Equitasi

Equistasi is a portable vibration-generating device designed to help Friedreich’s Ataxia patients regain some of their muscle control.

The vibrations cause small changes in the length of muscles, tendons, and neuromuscular spindles, which are bundles of small muscles where nerves end. The stimulation improves the information transmitted from muscles and tendons to the brain and spinal cord.

What is Equistasi?

Equistasi is a small rectangular device whose nanotechnology fibers transform body temperature into vibrations that can generate small changes in muscle length.
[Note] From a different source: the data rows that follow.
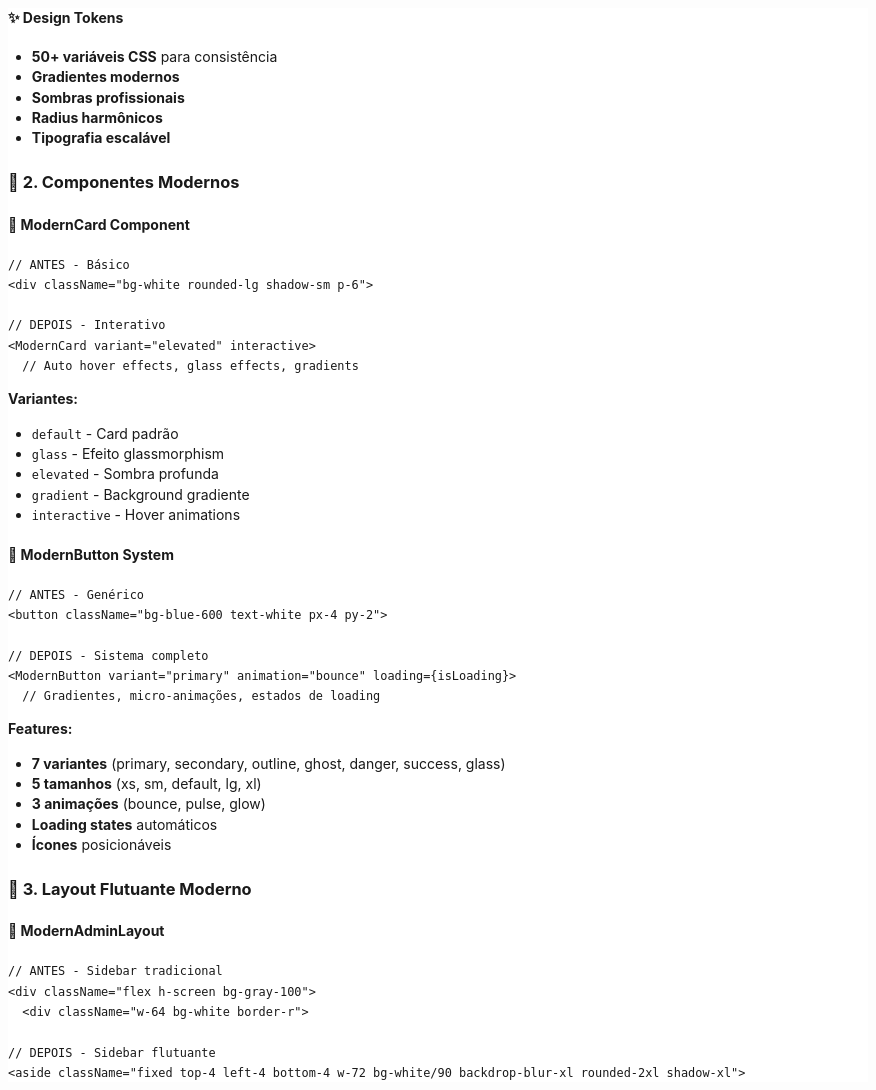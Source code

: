 #### **✨ Design Tokens**
- **50+ variáveis CSS** para consistência
- **Gradientes modernos** 
- **Sombras profissionais**
- **Radius harmônicos**
- **Tipografia escalável**

### 💎 **2. Componentes Modernos**

#### **🎯 ModernCard Component**
```tsx
// ANTES - Básico
<div className="bg-white rounded-lg shadow-sm p-6">

// DEPOIS - Interativo  
<ModernCard variant="elevated" interactive>
  // Auto hover effects, glass effects, gradients
```

**Variantes:**
- `default` - Card padrão
- `glass` - Efeito glassmorphism
- `elevated` - Sombra profunda
- `gradient` - Background gradiente
- `interactive` - Hover animations

#### **🎯 ModernButton System**
```tsx
// ANTES - Genérico
<button className="bg-blue-600 text-white px-4 py-2">

// DEPOIS - Sistema completo
<ModernButton variant="primary" animation="bounce" loading={isLoading}>
  // Gradientes, micro-animações, estados de loading
```

**Features:**
- **7 variantes** (primary, secondary, outline, ghost, danger, success, glass)
- **5 tamanhos** (xs, sm, default, lg, xl)
- **3 animações** (bounce, pulse, glow)
- **Loading states** automáticos
- **Ícones** posicionáveis

### 💎 **3. Layout Flutuante Moderno**

#### **🚀 ModernAdminLayout**
```tsx
// ANTES - Sidebar tradicional
<div className="flex h-screen bg-gray-100">
  <div className="w-64 bg-white border-r">

// DEPOIS - Sidebar flutuante
<aside className="fixed top-4 left-4 bottom-4 w-72 bg-white/90 backdrop-blur-xl rounded-2xl shadow-xl">
```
It has a number of applications. Three of them are orthopedic and neurological rehabilitation and posture correction. It can also ease the pain of sports injuries.

Equistasi research

Equistasi helps improve unstable posture in Parkinson’s patients and walking disabilities in people with multiple sclerosis, research has shown. It also improves calf muscle reflex problems in healthy people.
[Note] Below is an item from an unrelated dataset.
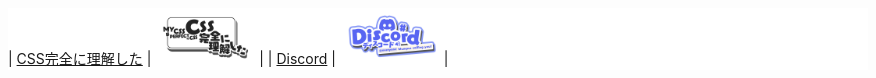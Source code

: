 | [CSS完全に理解した](/CSS%E5%AE%8C%E5%85%A8%E3%81%AB%E7%90%86%E8%A7%A3%E3%81%97%E3%81%9F) | <img src="../CSS%E5%AE%8C%E5%85%A8%E3%81%AB%E7%90%86%E8%A7%A3%E3%81%97%E3%81%9F/CSS%E5%AE%8C%E5%85%A8%E3%81%AB%E7%90%86%E8%A7%A3%E3%81%97%E3%81%9F.png" alt="CSS%E5%AE%8C%E5%85%A8%E3%81%AB%E7%90%86%E8%A7%A3%E3%81%97%E3%81%9F" width="100" />                                                                                                           |
| [Discord](/Discord)                                                                      | <img src="../Discord/Discord.png" alt="Discord" width="100" />                                                                                                                                                                                                                                                                                            |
In a small open-label pilot study, five people with Friedreich’s ataxia and six with spinocerebellar ataxia used Equistasis three hours a day, five days a week, for three weeks. Each wore three devices at a time —two on the tendons of each calf muscle and one on the spine’s seventh cervical vertebra.

While they were using the devices, they stuck with the physical training that their rehabilitation center had advised.
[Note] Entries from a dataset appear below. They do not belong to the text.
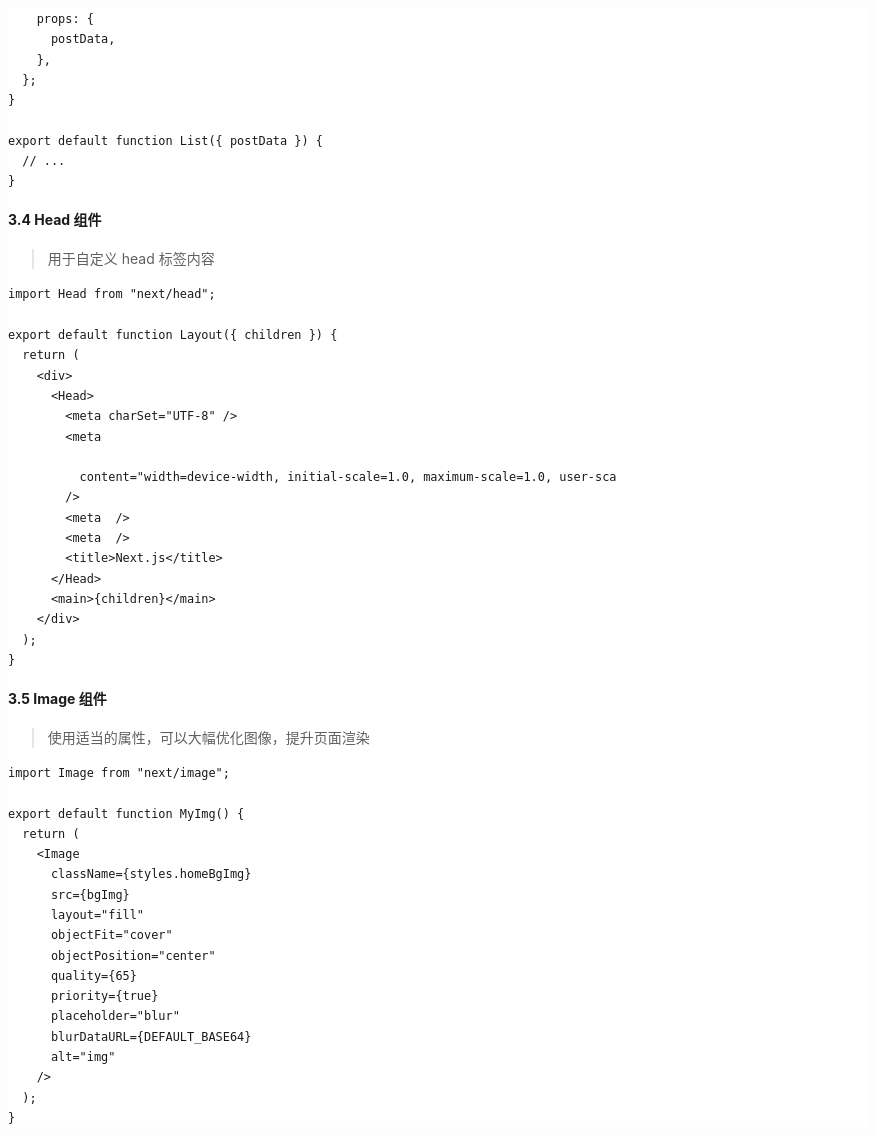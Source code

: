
 ```
    props: {
      postData,
    },
  };
}

export default function List({ postData }) {
  // ...
}
```

#### 3.4 Head 组件

> 用于自定义 head 标签内容

```
import Head from "next/head";

export default function Layout({ children }) {
  return (
    <div>
      <Head>
        <meta charSet="UTF-8" />
        <meta
          
          content="width=device-width, initial-scale=1.0, maximum-scale=1.0, user-sca
        />
        <meta  />
        <meta  />
        <title>Next.js</title>
      </Head>
      <main>{children}</main>
    </div>
  );
}
```

#### 3.5 Image 组件

> 使用适当的属性，可以大幅优化图像，提升页面渲染

```
import Image from "next/image";

export default function MyImg() {
  return (
    <Image
      className={styles.homeBgImg}
      src={bgImg}
      layout="fill"
      objectFit="cover"
      objectPosition="center"
      quality={65}
      priority={true}
      placeholder="blur"
      blurDataURL={DEFAULT_BASE64}
      alt="img"
    />
  );
}
```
The group showed significant improvement on a variety of muscle-control and related measurements after the three weeks, and reported no adverse effects. The measurements included the scale for the assessment and rating of ataxia, or SARA;  the nine holes peg test, or 9-HPT; the pataka speech impairment test; the six-minute walk test, or 6MWT; and spatial and temporal gait parameters. Gait is a person’s style of walking.

Scores worsened after patients stopped using Equistasi, but the differences weren’t significant, except on some gait measurements.

The study offered the first evidence that Equistasi may improve limb and gait ataxia — or loss of movement — in people with Friedreich’s ataxia. Further studies are needed to confirm the results, researchers said.